Al echar abajo la puerta, la habitación se llenó de una gran cantidad de polvo, que pareció invadirlo todo. En esta habitación, preparada y adornada como para una boda, por doquiera parecía sentirse como una tenue y acre atmósfera de tumba: sobre las cortinas, de un marchito color de rosa; sobre las pantallas, también rosadas, situadas sobre la mesa-tocador; sobre la araña de cristal; sobre los objetos de tocador para hombre, en plata tan oxidada que apenas se distinguía el monograma con que estaban marcados. Entre estos objetos aparecía un cuello y una corbata, como si se hubieran acabado de quitar y así, abandonados sobre el tocador, resplandecían con una pálida blancura en medio del polvo que lo llenaba todo. En una silla estaba un traje de hombre, cuidadosamente doblado; al pie de la silla, los calcetines y los zapatos.

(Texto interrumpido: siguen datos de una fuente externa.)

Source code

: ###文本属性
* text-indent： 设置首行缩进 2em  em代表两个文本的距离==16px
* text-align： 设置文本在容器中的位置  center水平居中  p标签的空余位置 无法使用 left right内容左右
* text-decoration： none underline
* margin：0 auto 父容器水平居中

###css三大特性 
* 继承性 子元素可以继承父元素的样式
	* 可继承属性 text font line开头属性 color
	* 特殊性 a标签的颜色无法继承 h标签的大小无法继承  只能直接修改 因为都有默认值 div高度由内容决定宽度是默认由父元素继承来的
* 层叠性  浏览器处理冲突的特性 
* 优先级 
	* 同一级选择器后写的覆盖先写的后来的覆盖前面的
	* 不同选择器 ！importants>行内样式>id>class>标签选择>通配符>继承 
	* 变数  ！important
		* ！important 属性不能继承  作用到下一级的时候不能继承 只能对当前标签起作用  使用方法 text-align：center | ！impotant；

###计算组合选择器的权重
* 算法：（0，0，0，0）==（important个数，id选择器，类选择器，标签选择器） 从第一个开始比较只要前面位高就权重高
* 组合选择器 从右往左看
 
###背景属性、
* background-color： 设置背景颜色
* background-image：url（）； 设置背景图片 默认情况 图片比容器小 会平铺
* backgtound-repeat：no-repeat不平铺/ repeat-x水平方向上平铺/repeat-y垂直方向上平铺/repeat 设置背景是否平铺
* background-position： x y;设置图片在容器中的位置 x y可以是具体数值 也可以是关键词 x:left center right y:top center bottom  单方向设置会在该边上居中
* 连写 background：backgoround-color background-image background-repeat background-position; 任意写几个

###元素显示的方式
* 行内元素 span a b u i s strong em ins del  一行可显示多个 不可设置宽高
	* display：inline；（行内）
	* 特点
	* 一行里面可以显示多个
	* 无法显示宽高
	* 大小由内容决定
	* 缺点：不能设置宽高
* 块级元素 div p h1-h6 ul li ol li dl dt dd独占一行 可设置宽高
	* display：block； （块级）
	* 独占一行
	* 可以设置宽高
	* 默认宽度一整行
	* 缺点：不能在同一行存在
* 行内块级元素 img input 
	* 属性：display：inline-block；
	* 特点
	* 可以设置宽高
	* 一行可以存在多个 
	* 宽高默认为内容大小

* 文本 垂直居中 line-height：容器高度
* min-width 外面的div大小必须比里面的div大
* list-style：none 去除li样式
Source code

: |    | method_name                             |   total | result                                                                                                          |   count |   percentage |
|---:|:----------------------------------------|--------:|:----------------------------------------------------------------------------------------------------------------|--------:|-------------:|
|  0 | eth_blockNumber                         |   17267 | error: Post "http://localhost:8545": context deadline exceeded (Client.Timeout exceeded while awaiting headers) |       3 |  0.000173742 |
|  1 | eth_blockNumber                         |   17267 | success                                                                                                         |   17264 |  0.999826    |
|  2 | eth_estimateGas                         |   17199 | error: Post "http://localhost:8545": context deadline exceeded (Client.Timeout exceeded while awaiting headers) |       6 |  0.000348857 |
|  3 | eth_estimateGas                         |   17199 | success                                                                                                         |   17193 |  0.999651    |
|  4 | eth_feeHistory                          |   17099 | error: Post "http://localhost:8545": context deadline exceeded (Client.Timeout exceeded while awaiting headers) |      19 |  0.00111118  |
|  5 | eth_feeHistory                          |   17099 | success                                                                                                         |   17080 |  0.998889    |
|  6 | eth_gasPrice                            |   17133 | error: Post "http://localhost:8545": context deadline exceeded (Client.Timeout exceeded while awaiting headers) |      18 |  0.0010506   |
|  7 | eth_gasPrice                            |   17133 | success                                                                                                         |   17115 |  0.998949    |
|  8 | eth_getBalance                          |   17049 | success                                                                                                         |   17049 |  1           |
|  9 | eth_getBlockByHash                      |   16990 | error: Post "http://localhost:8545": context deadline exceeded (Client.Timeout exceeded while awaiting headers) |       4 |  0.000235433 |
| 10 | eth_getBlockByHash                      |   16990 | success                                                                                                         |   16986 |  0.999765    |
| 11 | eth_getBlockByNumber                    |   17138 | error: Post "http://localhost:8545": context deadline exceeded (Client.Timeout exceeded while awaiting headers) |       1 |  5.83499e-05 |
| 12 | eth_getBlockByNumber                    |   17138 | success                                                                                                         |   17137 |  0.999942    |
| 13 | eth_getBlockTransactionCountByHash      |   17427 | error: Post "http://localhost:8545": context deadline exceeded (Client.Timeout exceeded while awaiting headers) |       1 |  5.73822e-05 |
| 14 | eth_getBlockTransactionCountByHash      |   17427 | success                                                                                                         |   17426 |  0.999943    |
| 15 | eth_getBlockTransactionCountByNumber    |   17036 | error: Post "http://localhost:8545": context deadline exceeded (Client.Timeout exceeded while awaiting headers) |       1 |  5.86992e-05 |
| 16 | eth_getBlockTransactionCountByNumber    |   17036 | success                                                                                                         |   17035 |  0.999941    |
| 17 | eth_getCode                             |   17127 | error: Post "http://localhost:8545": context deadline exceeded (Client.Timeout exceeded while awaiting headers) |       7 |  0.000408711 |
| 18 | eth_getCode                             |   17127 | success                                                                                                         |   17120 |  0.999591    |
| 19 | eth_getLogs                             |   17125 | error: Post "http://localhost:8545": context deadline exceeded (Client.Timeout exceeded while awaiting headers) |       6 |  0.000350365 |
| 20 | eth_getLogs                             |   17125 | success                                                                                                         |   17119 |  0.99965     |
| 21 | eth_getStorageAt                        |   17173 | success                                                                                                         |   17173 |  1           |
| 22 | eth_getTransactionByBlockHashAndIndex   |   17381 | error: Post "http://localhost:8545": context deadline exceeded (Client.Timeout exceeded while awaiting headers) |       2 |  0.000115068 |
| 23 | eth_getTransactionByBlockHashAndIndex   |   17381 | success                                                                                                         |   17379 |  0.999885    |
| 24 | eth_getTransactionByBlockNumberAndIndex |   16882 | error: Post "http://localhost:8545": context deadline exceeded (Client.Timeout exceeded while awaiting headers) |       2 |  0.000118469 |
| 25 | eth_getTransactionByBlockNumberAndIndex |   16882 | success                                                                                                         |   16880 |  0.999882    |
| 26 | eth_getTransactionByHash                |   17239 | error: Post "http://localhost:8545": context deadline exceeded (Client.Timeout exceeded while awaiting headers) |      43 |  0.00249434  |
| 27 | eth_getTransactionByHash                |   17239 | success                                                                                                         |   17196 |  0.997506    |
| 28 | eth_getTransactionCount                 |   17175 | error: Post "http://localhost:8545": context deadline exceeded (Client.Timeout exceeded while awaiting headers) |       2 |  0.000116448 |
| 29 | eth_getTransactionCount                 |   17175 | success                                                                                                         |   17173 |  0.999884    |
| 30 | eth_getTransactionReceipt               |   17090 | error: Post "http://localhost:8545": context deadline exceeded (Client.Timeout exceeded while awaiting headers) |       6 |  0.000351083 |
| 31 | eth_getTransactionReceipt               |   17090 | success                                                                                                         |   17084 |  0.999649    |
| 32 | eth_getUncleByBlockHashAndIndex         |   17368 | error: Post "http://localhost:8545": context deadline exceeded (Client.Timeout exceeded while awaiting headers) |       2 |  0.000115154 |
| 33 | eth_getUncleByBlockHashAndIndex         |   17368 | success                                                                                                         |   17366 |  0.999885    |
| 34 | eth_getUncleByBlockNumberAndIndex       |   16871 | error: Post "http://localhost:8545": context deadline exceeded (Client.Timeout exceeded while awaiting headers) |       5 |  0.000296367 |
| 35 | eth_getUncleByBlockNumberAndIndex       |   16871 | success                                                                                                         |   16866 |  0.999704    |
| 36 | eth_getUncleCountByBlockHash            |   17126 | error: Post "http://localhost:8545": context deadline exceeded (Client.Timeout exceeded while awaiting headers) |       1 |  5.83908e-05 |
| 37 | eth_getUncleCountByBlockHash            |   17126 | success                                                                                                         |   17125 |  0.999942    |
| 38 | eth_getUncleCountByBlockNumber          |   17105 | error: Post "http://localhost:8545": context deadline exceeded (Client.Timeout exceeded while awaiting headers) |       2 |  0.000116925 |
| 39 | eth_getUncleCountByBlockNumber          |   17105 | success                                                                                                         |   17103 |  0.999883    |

El hombre yacía en la cama..
Por un largo tiempo nos detuvimos a la puerta, mirando asombrados aquella apariencia misteriosa y descarnada. El cuerpo había quedado en la actitud de abrazar; pero ahora el largo sueño que dura más que el amor, que vence al gesto del amor, lo había aniquilado. Lo que quedaba de él, pudriéndose bajo lo que había sido camisa de dormir, se había convertido en algo inseparable de la cama en que yacía. Sobre él, y sobre la almohada que estaba a su lado, se extendía la misma capa de denso y tenaz polvo.
Entonces nos dimos cuenta de que aquella segunda almohada ofrecía la depresión dejada por otra cabeza. Uno de los que allí estábamos levantó algo que había sobre ella e inclinándonos hacia delante, mientras se metía en nuestras narices aquel débil e invisible polvo seco y acre, vimos una larga hebra de cabello gris.